+ Reply to Thread
Results 1 to 11 of 11

Generating data set timestamps based on distribution

  1. #1
    Registered User
    Join Date
    06-29-2016
    Location
    Bristol, UK
    MS-Off Ver
    2010
    Posts
    23

    Generating data set timestamps based on distribution

    I have a data set of 4600 points which are messages that another program I have made will analyse. To do this, each message is tagged with a timestamp in whole seconds of when it will be analysed, between 0 and 600. For this data set, I need the messages to be analysed during a specific time range, i.e. 240 - 440 seconds. The aim of this is to replicate social media posts about a topic, with a sudden explosion of posts followed by gently tail off.

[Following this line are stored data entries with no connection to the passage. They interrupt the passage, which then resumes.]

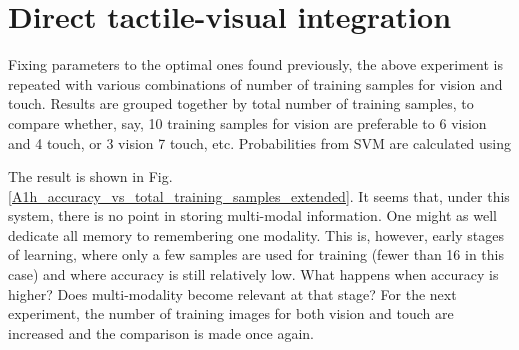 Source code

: \documentclass[]{article}
\begin{document}
\section{Direct tactile-visual integration}
Fixing parameters to the optimal ones found previously, the above experiment is repeated with various combinations of number of training samples for vision and touch. Results are grouped together by total number of training samples, to compare whether, say, 10 training samples for vision are preferable to 6 vision and 4 touch, or 3 vision 7 touch, etc. 
Probabilities from SVM are calculated using 

The result is shown in Fig. \ref{A1h_accuracy_vs_total_training_samples_extended}. It seems that, under this system, there is no point in storing multi-modal information. One might as well dedicate all memory to remembering one modality. This is, however, early stages of learning, where only a few samples are used for training (fewer than 16 in this case) and where accuracy is still relatively low. What happens when accuracy is higher? Does multi-modality become relevant at that stage? For the next experiment, the number of training images for both vision and touch are increased and the comparison is made once again.
\begin{figure}
	\centering
	\end{figure}
\end{document}
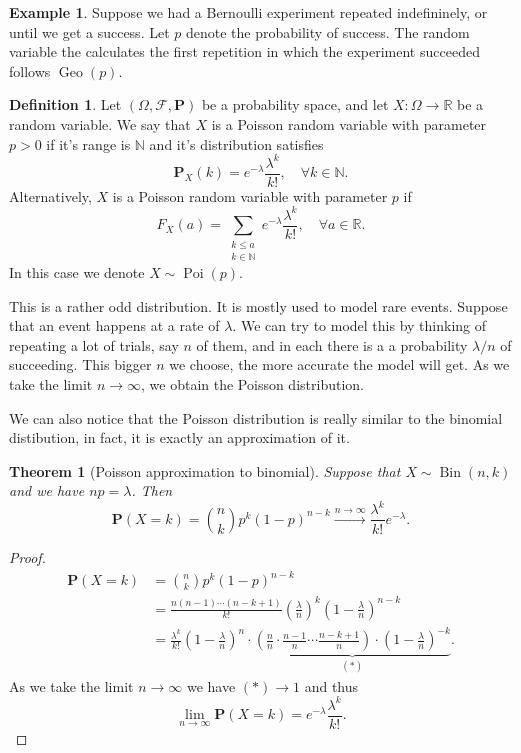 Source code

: \documentclass[11pt,a4paper]{article}
\theoremstyle{definition}
\newtheorem{definition}{Definition}[section]
\newtheorem{example}{Example}[section]
\theoremstyle{plain}
\newtheorem{theorem}{Theorem}[section]
\DeclareMathOperator{\Bin}{Bin}
\DeclareMathOperator{\Geo}{Geo}
\DeclareMathOperator{\Poi}{Poi}
\newcommand{\N}{\mathbb{N}}
\newcommand{\R}{\mathbb{R}}
\begin{document}
  \begin{example}
    Suppose we had a Bernoulli experiment repeated indefininely, or until
    we get a success. Let $p$ denote the probability of success.
    The random variable the calculates the first repetition in which the
    experiment succeeded follows $\Geo(p)$.
  \end{example}

  \begin{definition}
    Let $(\Omega ,\mathcal F, \mathbf P)$ be a probability space,
    and let $X \colon \Omega \to \R$ be a random variable.
    We say that $X$ is a Poisson random variable with parameter
    $p > 0$ if it's range is $\N$ and it's distribution satisfies
    \[
      \mathbf P_X(k) = e^{-\lambda} \frac{\lambda^k}{k!}, \quad 
      \forall k \in \N.
    \]
    Alternatively, $X$ is a Poisson random variable with parameter
    $p$ if
    \[
      F_X(a) = \sum_{\substack{k \le a \\ k \in \N}}
      e^{-\lambda} \frac{\lambda^k}{k!}, \quad \forall a \in \R.
    \]
    In this case we denote $X \sim \Poi(p)$.
  \end{definition}
  
  This is a rather odd distribution. It is mostly used to model rare events.
  Suppose that an event happens at a rate of $\lambda$.
  We can try to model this by thinking of repeating a lot of trials,
  say $n$ of them, and in each there is a a probability $\lambda / n$ of 
  succeeding. This bigger $n$ we choose, the more accurate the model will get.
  As we take the limit $n \to \infty$, we obtain the Poisson distribution.
  
  We can also notice that the Poisson distribution is really similar to
  the binomial distibution, in fact, it is exactly an approximation of it.

  \begin{theorem}[Poisson approximation to binomial]
    Suppose that $X \sim \Bin(n,k)$ and we have
    $np = \lambda$. Then
    \[
      \mathbf P(X = k) = 
      \binom{n}{k} p^{k} (1-p)^{n-k} \xrightarrow{n\to\infty}
      \frac{\lambda^{k}}{k!} e^{-\lambda}.
    \]
  \end{theorem}
  \begin{proof}
    \begin{align*}
      \mathbf {P}(X = k) &= 
      {\binom{n}{k}}p^{k}(1 - p)^{n - k} \\ &= 
      {\frac{n(n - 1) \cdots (n - k + 1)}{k!}} 
      \left(\frac{\lambda}{n}\right)^k
      \left(1 - {\frac{\lambda}{n}}\right)^{n-k} \\ &= 
      \frac{\lambda^{k}}{k!} \left(1-{\frac{\lambda}{n}}\right)^{n} \cdot
      \underbrace{
      \left( {\frac{n}{n}} \cdot 
      {\frac{n - 1}{n}} \cdots {\frac{n - k + 1}{n}} \right) \cdot 
      \left(1 - {\frac{\lambda}{n}}\right)^{-k}}_{(*)}.
    \end{align*}
    As we take the limit $n \to \infty$ we have $(*) \to 1$ and thus
    \[
      \lim_{n\to\infty}\mathbf{P}(X=k)=e^{-\lambda}{\frac{\lambda^{k}}{k!}}.
    \]
  \end{proof}
\end{document}
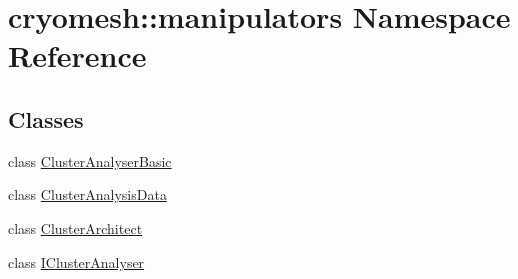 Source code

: \hypertarget{namespacecryomesh_1_1manipulators}{\section{cryomesh\-:\-:manipulators \-Namespace \-Reference}
\label{namespacecryomesh_1_1manipulators}
}
\subsection*{\-Classes}
\begin{DoxyCompactItemize}
\item 
class \hyperlink{classcryomesh_1_1manipulators_1_1ClusterAnalyserBasic}{\-Cluster\-Analyser\-Basic}
\item 
class \hyperlink{classcryomesh_1_1manipulators_1_1ClusterAnalysisData}{\-Cluster\-Analysis\-Data}
\item 
class \hyperlink{classcryomesh_1_1manipulators_1_1ClusterArchitect}{\-Cluster\-Architect}
\item 
class \hyperlink{classcryomesh_1_1manipulators_1_1IClusterAnalyser}{\-I\-Cluster\-Analyser}
\end{DoxyCompactItemize}
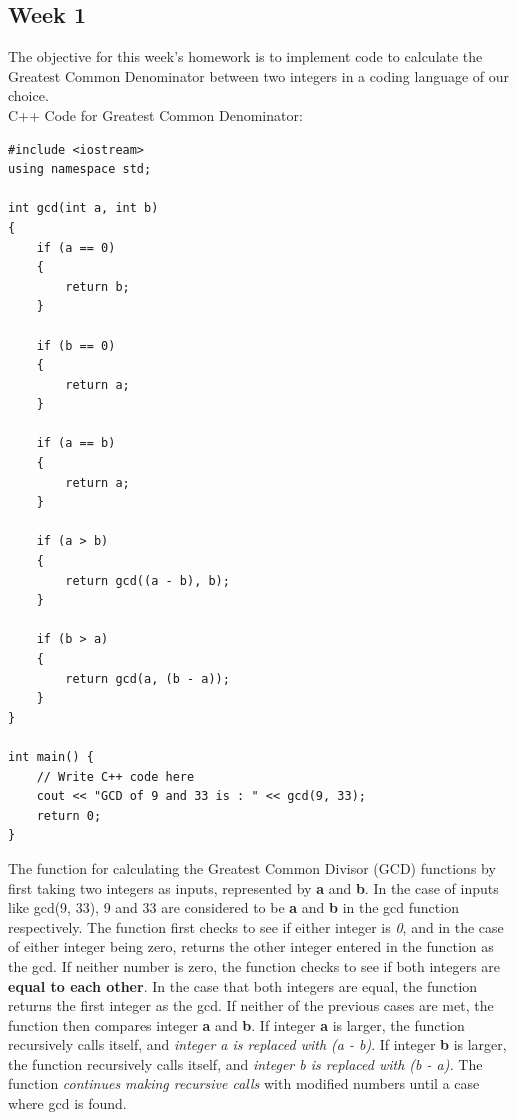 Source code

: \documentclass{article}
\theoremstyle{theorem}
\theoremstyle{definition}
\theoremstyle{remark}
\begin{document}
\subsection{Week 1}
The objective for this week's homework is to implement code to calculate the Greatest Common Denominator between two integers in a coding language of our choice.
\\
C++ Code for Greatest Common Denominator:
\begin{lstlisting}
#include <iostream>
using namespace std;

int gcd(int a, int b)
{
    if (a == 0)
    {
        return b;
    }

    if (b == 0)
    {
        return a;
    }

    if (a == b)
    {
        return a;
    }

    if (a > b)
    {
        return gcd((a - b), b);
    }

    if (b > a)
    {
        return gcd(a, (b - a));
    }
}

int main() {
    // Write C++ code here
    cout << "GCD of 9 and 33 is : " << gcd(9, 33);
    return 0;
}
\end{lstlisting}

    The function for calculating the Greatest Common Divisor (GCD) functions by first taking two integers as inputs, represented by \textbf{a} and \textbf{b}. In the case of inputs like gcd(9, 33), 9 and 33 are considered to be \textbf{a} and \textbf{b} in the gcd function respectively. The function first checks to see if either integer is \textit{0}, and in the case of either integer being zero, returns the other integer entered in the function as the gcd. If neither number is zero, the function checks to see if both integers are \textbf{equal to each other}. In the case that both integers are equal, the function returns the first integer as the gcd. If neither of the previous cases are met, the function then compares integer \textbf{a} and \textbf{b}. If integer \textbf{a} is larger, the function recursively calls itself, and \textit{integer a is replaced with (a - b)}. If integer \textbf{b} is larger, the function recursively calls itself, and \textit{integer b is replaced with (b - a).} The function \textit{continues making recursive calls} with modified numbers until a case where gcd is found.
\end{document}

A trace of the posts would be something like the orange line below.

    325px-Gamma_distribution_pdf.svg.png

    So what I need help with is creating a function (defined or custom via VBA) that takes parameters of start and end points for the time range (i.e. 240, 440) and to generate a timestamp for each of the 4600 data points to distribute them in a way similar to the line on the graph.

    Any help much appreciated!

    Thanks,

    Dan

  2. #2
    Forum Expert shg's Avatar
    Join Date
    06-20-2007
    Location
    The Great State of Texas
    MS-Off Ver
    2003, 2010
    Posts
    40,678

    Re: Generating data set timestamps based on distribution

    For example, ...?
    Entia non sunt multiplicanda sine necessitate

  3. #3
    Registered User
    Join Date
    06-29-2016
    Location
    Bristol, UK
    MS-Off Ver
    2010
    Posts
    23

    Re: Generating data set timestamps based on distribution

    Sorry, I don't follow your question. What would you like an example of?

  4. #4
    Forum Expert
    Join Date
    06-08-2012
    Location
    Left the forum!
    MS-Off Ver
    Left the forum!
    Posts
    5,189

    Re: Generating data set timestamps based on distribution

    Your post barely contains enough information for somebody to help who maybe works on similar tasks and already has an understanding of what you're doing.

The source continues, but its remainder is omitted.